Building a Custom Downloader for NYC’s PLUTO Data
I recently launched a custom download tool for NYC’s PLUTO data, which you can check out at http://chriswhong.github.io/plutoplus. Here’s a little bit about how and why I built it:
New York City’s Department of City Planning maintains a geospatial database of tax lots and their associated records that goes by the name of PLUTO (It’s a backronym that stands for Primary Land Use Tax Output). It includes polygons for the city’s 870,000+ tax lots, and over 80 attribute columns including assessments, easements, number of units, number of floors, zoning status, etc. It’s every Urban Planner’s dream dataset, and gives you a treasure trove of information for mapping and analyzing the built environment. PLUTO used to cost money, but is now available as a free download in ESRI Shapefile format from DCP’s time-honored Bytes of the Big Apple website (which pre-dates the Open Data portal and the Open Data law by many years. DCP are the hipsters of Open Data, they were doing it before it was cool).
The downloads consist of a shapefile for each of New York’s 5 boroughs, and range in size from 11MB for Manhattan and 65MB for Queens. Each shapefile contains many thousands of records, and can be quite unruly to work with depending on how much memory you have and what program you’re using. I found myself doing some freelance GIS work recently that involved analyzing a chunk of the city that spanned two boroughs. I ended up having to manually filter down the data from both shapefiles to the areas that I wanted, and then merge the two subsets together so that my study area and all attributes were together in a single file. Then, once I had tamed the geometries, there were 80 columns of attributes, most of which didn’t pertain to my analysis. I only needed 1!
Idea: Build a custom PLUTO downloader that allows the user to select a geographic area and a set of attributes, and get custom PLUTO data on demand.
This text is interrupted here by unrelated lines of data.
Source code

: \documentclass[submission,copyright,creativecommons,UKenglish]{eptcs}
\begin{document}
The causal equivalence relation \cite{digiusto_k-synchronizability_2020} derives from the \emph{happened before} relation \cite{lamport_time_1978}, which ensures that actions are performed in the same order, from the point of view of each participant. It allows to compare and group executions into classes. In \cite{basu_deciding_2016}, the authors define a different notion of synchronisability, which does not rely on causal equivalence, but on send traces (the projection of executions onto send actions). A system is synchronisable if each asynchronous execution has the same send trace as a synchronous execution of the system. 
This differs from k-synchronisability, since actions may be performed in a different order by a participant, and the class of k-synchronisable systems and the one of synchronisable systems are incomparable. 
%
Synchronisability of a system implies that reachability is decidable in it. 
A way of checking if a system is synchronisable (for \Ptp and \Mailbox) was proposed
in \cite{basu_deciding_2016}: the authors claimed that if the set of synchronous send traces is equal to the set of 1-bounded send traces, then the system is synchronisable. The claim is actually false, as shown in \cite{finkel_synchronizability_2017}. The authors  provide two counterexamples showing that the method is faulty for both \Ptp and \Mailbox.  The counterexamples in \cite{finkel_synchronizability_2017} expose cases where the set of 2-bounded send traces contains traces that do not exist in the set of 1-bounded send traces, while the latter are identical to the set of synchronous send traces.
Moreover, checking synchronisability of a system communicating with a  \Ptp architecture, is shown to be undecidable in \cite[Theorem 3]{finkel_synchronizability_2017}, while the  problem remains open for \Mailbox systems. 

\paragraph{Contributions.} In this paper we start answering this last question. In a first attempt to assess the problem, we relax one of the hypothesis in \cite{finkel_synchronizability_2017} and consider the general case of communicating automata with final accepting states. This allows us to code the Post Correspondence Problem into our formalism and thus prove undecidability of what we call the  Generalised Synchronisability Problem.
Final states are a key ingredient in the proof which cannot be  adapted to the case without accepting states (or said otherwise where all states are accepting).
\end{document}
To accomplish this, the data must live in a spatial database that can take in the parameters for the custom subset of data and return the results quickly over the web. CartoDB is a perfect fit for this problem, and will allow us to send a PostGIS SQL query via its SQL API and get back results in multiple formats.
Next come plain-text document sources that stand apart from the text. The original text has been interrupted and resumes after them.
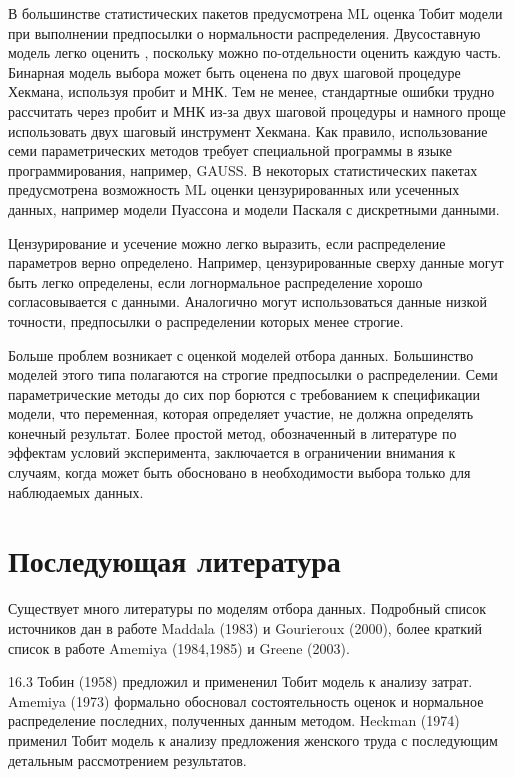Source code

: В большинстве статистических пакетов предусмотрена ML оценка Тобит модели при выполнении предпосылки о нормальности распределения. Двусоставную модель легко оценить , поскольку можно по-отдельности оценить каждую часть. Бинарная модель выбора может быть оценена по двух шаговой процедуре Хекмана, используя пробит и МНК. Тем не менее, стандартные ошибки трудно рассчитать через пробит и МНК из-за двух шаговой процедуры и намного проще использовать двух шаговый инструмент Хекмана. Как правило, использование семи параметрических методов требует специальной программы в языке программирования, например, GAUSS. В некоторых статистических пакетах предусмотрена возможность ML оценки цензурированных или усеченных данных, например модели Пуассона и модели Паскаля с дискретными данными.

Цензурирование и усечение можно легко выразить, если распределение параметров верно определено. Например, цензурированные сверху данные могут быть легко определены, если логнормальное распределение хорошо согласовывается с данными. Аналогично могут использоваться данные низкой точности, предпосылки о распределении которых менее строгие. 

Больше проблем возникает с оценкой моделей отбора данных. Большинство моделей этого типа полагаются на строгие предпосылки о распределении. Семи параметрические методы до сих пор борются с требованием к спецификации модели, что переменная, которая определяет участие, не должна определять конечный результат. Более простой метод, обозначенный в литературе по эффектам условий эксперимента, заключается в ограничении внимания к случаям, когда может быть обосновано в необходимости выбора только для наблюдаемых данных.

\section{Последующая литература}

Существует много литературы по моделям отбора данных. Подробный список источников дан в работе Maddala (1983) и Gourieroux (2000), более краткий список в работе Amemiya (1984,1985) и Greene (2003). 

16.3 Тобин (1958) предложил и примененил Тобит модель к анализу затрат. Amemiya (1973) формально обосновал состоятельность оценок и нормальное распределение последних, полученных данным методом. Heckman (1974) применил Тобит модель к анализу предложения женского труда с последующим детальным рассмотрением результатов.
At the end of the day, this project boils down to a single-page UI that helps the user build a SQL statement for the data they want.
Consolidate the data
The plan was to consolidate the PLUTO geometries for the entire city into a single table, and keep the attributes in a separate table. These two tables would be joined on the fly when the user requests data.
I loaded all 5 PLUTO shapefiles into CartoDB, and stripped them of all of their attribute columns except for BBL (BBL stands for borough, block, & lot and serves as a unique ID that we can use for joins). I then did successive UNIONs, combining them into a single dataset which I named plutoshapes.
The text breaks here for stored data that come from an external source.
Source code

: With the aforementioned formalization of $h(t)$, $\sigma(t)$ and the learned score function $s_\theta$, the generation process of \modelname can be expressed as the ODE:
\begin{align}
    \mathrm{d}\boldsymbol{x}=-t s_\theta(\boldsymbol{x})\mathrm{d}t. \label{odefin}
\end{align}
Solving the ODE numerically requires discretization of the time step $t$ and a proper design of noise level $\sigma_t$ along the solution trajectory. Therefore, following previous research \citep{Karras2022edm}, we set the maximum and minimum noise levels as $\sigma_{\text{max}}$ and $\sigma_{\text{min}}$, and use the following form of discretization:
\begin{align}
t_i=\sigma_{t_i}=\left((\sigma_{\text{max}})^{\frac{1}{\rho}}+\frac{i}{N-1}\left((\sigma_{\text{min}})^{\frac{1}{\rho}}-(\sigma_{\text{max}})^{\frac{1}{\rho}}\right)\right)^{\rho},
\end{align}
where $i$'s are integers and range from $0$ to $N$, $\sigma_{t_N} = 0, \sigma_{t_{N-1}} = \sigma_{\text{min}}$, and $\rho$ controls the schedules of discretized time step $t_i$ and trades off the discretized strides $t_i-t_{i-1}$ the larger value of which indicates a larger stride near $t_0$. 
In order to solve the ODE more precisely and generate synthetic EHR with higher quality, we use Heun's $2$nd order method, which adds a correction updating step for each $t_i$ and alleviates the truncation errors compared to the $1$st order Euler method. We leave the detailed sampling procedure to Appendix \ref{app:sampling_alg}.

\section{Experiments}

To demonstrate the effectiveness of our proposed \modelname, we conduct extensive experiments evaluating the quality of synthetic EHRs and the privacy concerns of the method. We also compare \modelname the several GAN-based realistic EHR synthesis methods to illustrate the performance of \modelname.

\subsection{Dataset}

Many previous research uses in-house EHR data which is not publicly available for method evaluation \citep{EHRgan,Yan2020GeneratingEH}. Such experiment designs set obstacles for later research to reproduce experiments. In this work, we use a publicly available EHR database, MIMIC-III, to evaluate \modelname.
I used the full-city non-spatial PLUTO CSV to populate the attributes table, which I named pluto14v2. (PLUTO 2014 version 2… the latest and greatest version) It occurred to me while writing this post that the row counts for these two datasets don’t match, so I’m going to have to figure out why sometime soon.
Make a Simple Visualization in CartoDB
The map used in the frontend will only be for reference purposes, and won’t actually show any data other than the geometries. Creating a CartoDB visualization with a simple SELECT * query and no data-driven styling will allow me to draw PLUTO’s polygons on the frontend’s map with just a few lines of code.
The Frontend
My frontend is a fullscreen map with sidebar, based on this CartoDB Twitter Bootstrap Template I built a while back. I’ll walk through the key functionality of script.js:
First, I set up the page. This involves creating a map using Cartodb’s javascript library, adding a dark basemap to it, then adding the generic PLUTO overlay that I created before.
//initialize map var map = new L.Map('map', { center: [40.70663644882689,-73.97815704345703], zoom: 14 }); //add a basemap L.tileLayer('https://dnv9my2eseobd.cloudfront.net/v3/cartodb.map-4xtxp73f/{z}/{x}/{y}.png', { attribution: 'Mapbox Terms & Feedback' }).addTo(map); //add cartodb named map var layerUrl = 'https://cwhong.cartodb.com/api/v2/viz/2602ab80-0353-11e5-89a0-0e0c41326911/viz.json'; cartodb.createLayer(map, layerUrl) .addTo(map) .on('done', function(layer) { }).on('error', function() { //log the error });
layerUrl above is a CartoDB viz.json, which is essentially a structured version of the data query and styling rules that went into my generic PLUTO map. If you’re curious, you can load that URL and see what’s inside.
Next, I populate the list of PLUTO attributes from a static JSON file.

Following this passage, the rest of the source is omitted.